どう突っ込んだらいいか分からないな。
(役回り的に不本意ながら)母丸なんて言われながらも、世話焼きな俺はどうしても気になってしまって。
『アレ、良いのかな…』 『風丸、気にしすぎだ』 『けどさ…』
飛鷹に、無理矢理服を剥かれ担ぎ上げられ風呂に入ってきた虎丸は、拗ねた表情でこう言った。
『俺、飛鷹さん達の裸なんか見たくないですー!』 『タオル巻いてるだろーが、』 『そーじゃなくて、俺は名前さんの素敵な肢体を拝みたいんです!』
どやっ! 目をきらきらさせながら、虎丸は宣言した。
『良いのか?』 『…問題アリ過ぎてどう突っ込んだら良いのか分からないな』 『…だよな』
て、ゆーか。 言ってる意味分かってるのか?と。 風呂の隅で俺と豪炎寺がそんな話をしているなんて、虎丸は知らない。
名前さんはもちろん知らない。
× × × × × ×
『名前さーんっ!』 『わ、』
お風呂を上がって食堂に居る名前さんの後ろ姿に抱きつくと、驚いた声がしたけどそれは名前さんのものじゃなくて。 名前さんの前にいる人物を見る。 銀色の長い髪…佐久間さんが居た。

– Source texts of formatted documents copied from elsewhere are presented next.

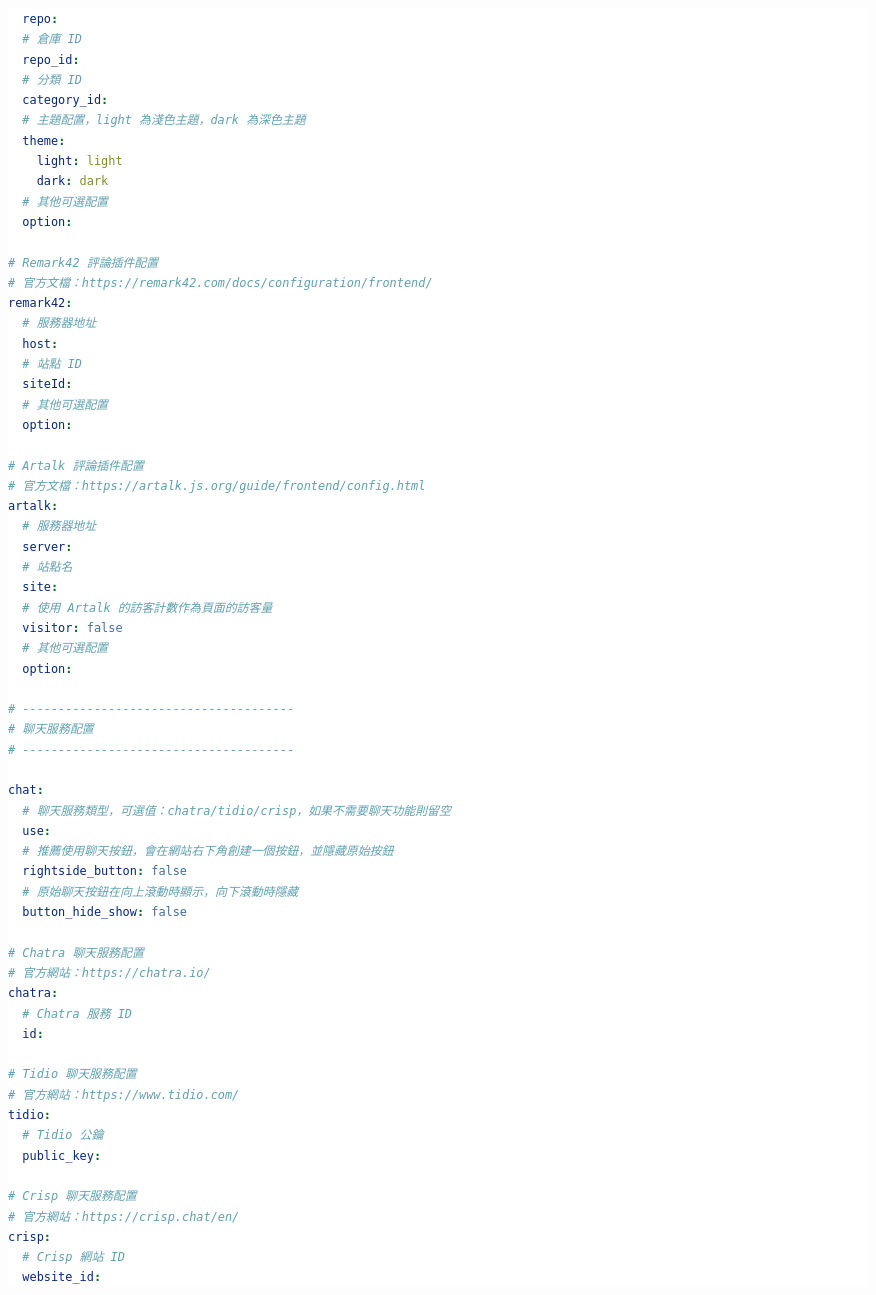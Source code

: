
 ```yaml
  repo:
  # 倉庫 ID
  repo_id:
  # 分類 ID
  category_id:
  # 主題配置，light 為淺色主題，dark 為深色主題
  theme:
    light: light
    dark: dark
  # 其他可選配置
  option:

# Remark42 評論插件配置
# 官方文檔：https://remark42.com/docs/configuration/frontend/
remark42:
  # 服務器地址
  host:
  # 站點 ID
  siteId:
  # 其他可選配置
  option:

# Artalk 評論插件配置
# 官方文檔：https://artalk.js.org/guide/frontend/config.html
artalk:
  # 服務器地址
  server:
  # 站點名
  site:
  # 使用 Artalk 的訪客計數作為頁面的訪客量
  visitor: false
  # 其他可選配置
  option:

# --------------------------------------
# 聊天服務配置
# --------------------------------------

chat:
  # 聊天服務類型，可選值：chatra/tidio/crisp，如果不需要聊天功能則留空
  use:
  # 推薦使用聊天按鈕，會在網站右下角創建一個按鈕，並隱藏原始按鈕
  rightside_button: false
  # 原始聊天按鈕在向上滾動時顯示，向下滾動時隱藏
  button_hide_show: false

# Chatra 聊天服務配置
# 官方網站：https://chatra.io/
chatra:
  # Chatra 服務 ID
  id:

# Tidio 聊天服務配置
# 官方網站：https://www.tidio.com/
tidio:
  # Tidio 公鑰
  public_key:

# Crisp 聊天服務配置
# 官方網站：https://crisp.chat/en/
crisp:
  # Crisp 網站 ID
  website_id:
```
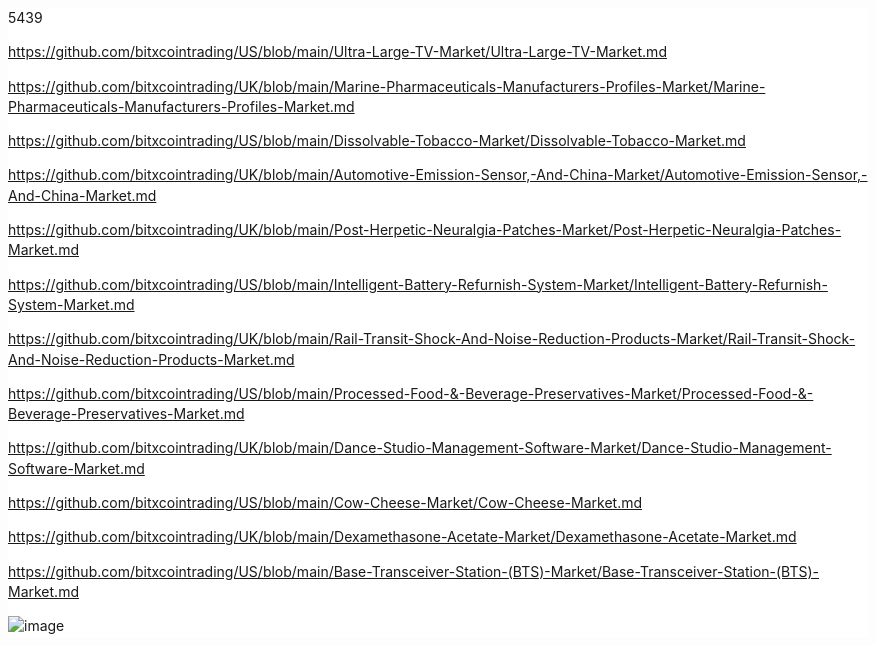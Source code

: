 5439</p><p><a href="https://github.com/bitxcointrading/US/blob/main/Ultra-Large-TV-Market/Ultra-Large-TV-Market.md">https://github.com/bitxcointrading/US/blob/main/Ultra-Large-TV-Market/Ultra-Large-TV-Market.md</a></p><p><a href="https://github.com/bitxcointrading/UK/blob/main/Marine-Pharmaceuticals-Manufacturers-Profiles-Market/Marine-Pharmaceuticals-Manufacturers-Profiles-Market.md">https://github.com/bitxcointrading/UK/blob/main/Marine-Pharmaceuticals-Manufacturers-Profiles-Market/Marine-Pharmaceuticals-Manufacturers-Profiles-Market.md</a></p><p><a href="https://github.com/bitxcointrading/US/blob/main/Dissolvable-Tobacco-Market/Dissolvable-Tobacco-Market.md">https://github.com/bitxcointrading/US/blob/main/Dissolvable-Tobacco-Market/Dissolvable-Tobacco-Market.md</a></p><p><a href="https://github.com/bitxcointrading/UK/blob/main/Automotive-Emission-Sensor,-And-China-Market/Automotive-Emission-Sensor,-And-China-Market.md">https://github.com/bitxcointrading/UK/blob/main/Automotive-Emission-Sensor,-And-China-Market/Automotive-Emission-Sensor,-And-China-Market.md</a></p><p><a href="https://github.com/bitxcointrading/UK/blob/main/Post-Herpetic-Neuralgia-Patches-Market/Post-Herpetic-Neuralgia-Patches-Market.md">https://github.com/bitxcointrading/UK/blob/main/Post-Herpetic-Neuralgia-Patches-Market/Post-Herpetic-Neuralgia-Patches-Market.md</a></p><p><a href="https://github.com/bitxcointrading/US/blob/main/Intelligent-Battery-Refurnish-System-Market/Intelligent-Battery-Refurnish-System-Market.md">https://github.com/bitxcointrading/US/blob/main/Intelligent-Battery-Refurnish-System-Market/Intelligent-Battery-Refurnish-System-Market.md</a></p><p><a href="https://github.com/bitxcointrading/UK/blob/main/Rail-Transit-Shock-And-Noise-Reduction-Products-Market/Rail-Transit-Shock-And-Noise-Reduction-Products-Market.md">https://github.com/bitxcointrading/UK/blob/main/Rail-Transit-Shock-And-Noise-Reduction-Products-Market/Rail-Transit-Shock-And-Noise-Reduction-Products-Market.md</a></p><p><a href="https://github.com/bitxcointrading/US/blob/main/Processed-Food-&-Beverage-Preservatives-Market/Processed-Food-&-Beverage-Preservatives-Market.md">https://github.com/bitxcointrading/US/blob/main/Processed-Food-&-Beverage-Preservatives-Market/Processed-Food-&-Beverage-Preservatives-Market.md</a></p><p><a href="https://github.com/bitxcointrading/UK/blob/main/Dance-Studio-Management-Software-Market/Dance-Studio-Management-Software-Market.md">https://github.com/bitxcointrading/UK/blob/main/Dance-Studio-Management-Software-Market/Dance-Studio-Management-Software-Market.md</a></p><p><a href="https://github.com/bitxcointrading/US/blob/main/Cow-Cheese-Market/Cow-Cheese-Market.md">https://github.com/bitxcointrading/US/blob/main/Cow-Cheese-Market/Cow-Cheese-Market.md</a></p><p><a href="https://github.com/bitxcointrading/UK/blob/main/Dexamethasone-Acetate-Market/Dexamethasone-Acetate-Market.md">https://github.com/bitxcointrading/UK/blob/main/Dexamethasone-Acetate-Market/Dexamethasone-Acetate-Market.md</a></p><p><a href="https://github.com/bitxcointrading/US/blob/main/Base-Transceiver-Station-(BTS)-Market/Base-Transceiver-Station-(BTS)-Market.md">https://github.com/bitxcointrading/US/blob/main/Base-Transceiver-Station-(BTS)-Market/Base-Transceiver-Station-(BTS)-Market.md</a></p>
![image](https://github.com/user-attachments/assets/167182e1-8c09-4e90-b133-64ba1ebb8a59)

『ごめん、次郎ちゃん痛くなかった?』 『大丈夫です』
同じくお風呂上がりのその人は、どうやら名前さんに髪を拭いて貰っているらしく。
『いーなー髪キレイで』 『そうですか?』 『肌もキレイだし』 『フツーですよ』 『触って良い?』 『名前さんならどこでもオッケ…』 『だ、だめ!』
佐久間さんの手が、名前さんの手を掴み喉元へ。 俺は咄嗟に阻止してしまった。
『虎丸?』 『駄目!駄目です!セクハラですよ佐久間さん!』 『いや、触ってるの私だし…』 『てゆーか、合意の上だから』
にっ、と意地悪く笑う佐久間さん。 く、悔しい。 じわり。 勝てそうに無い言い合いに涙を浮かべたら、名前さんは苦笑いで。
『虎丸ったら、髪濡れてるじゃない』
ほら、タオル貸して、と。 優しい掌がタオル越しに頭を撫でた。
『水もしたたる何とやらとは言うけど、ご飯前なんだからちゃんと拭かなきゃ駄目よ』 『…俺、その何とやらが聞きたいな』 『…』
名前さんは黙り、わしわしと頭を拭いてタオルを取った。 目を開くと、そこにはニコリと微笑む名前さんが居て。
『ほら、カッコイイ虎丸君の出来上がり』
って、
『あ、ひ、い、今、いま!』 『ん?』
ニコリと笑う名前さん。 と、とんだ小悪魔だこの人! 今、俺…かっこいいって!?
『と、とうとう!俺の嫁になる決心をしてくれたんですね!!』 『そこまで話飛ぶのか』 『佐久間さん悔しいからって文句言わないでください!』 『言ってないだろ』 『名前さん!二人で素敵な家庭を…』 『名前ー、俺のワックス知らね?』 『あ、私の鞄の中だ』 『借りパクすんな』 『ごめんごめん、勝手に取って良いからさ』 『おー、』
……ぱたり。 顔だけ出した飛鷹さんがそれだけ会話して出て行った。
『ごめん虎丸、二人でなにって?』
優しく微笑む名前さん。 隣に座る佐久間さんが、ぷっと吹き出して笑った。
◆
食事後、片づけをする名前さんの背中にずーっと引っ付いてたら、手伝っていたキャプテンが俺を見て訊ねる。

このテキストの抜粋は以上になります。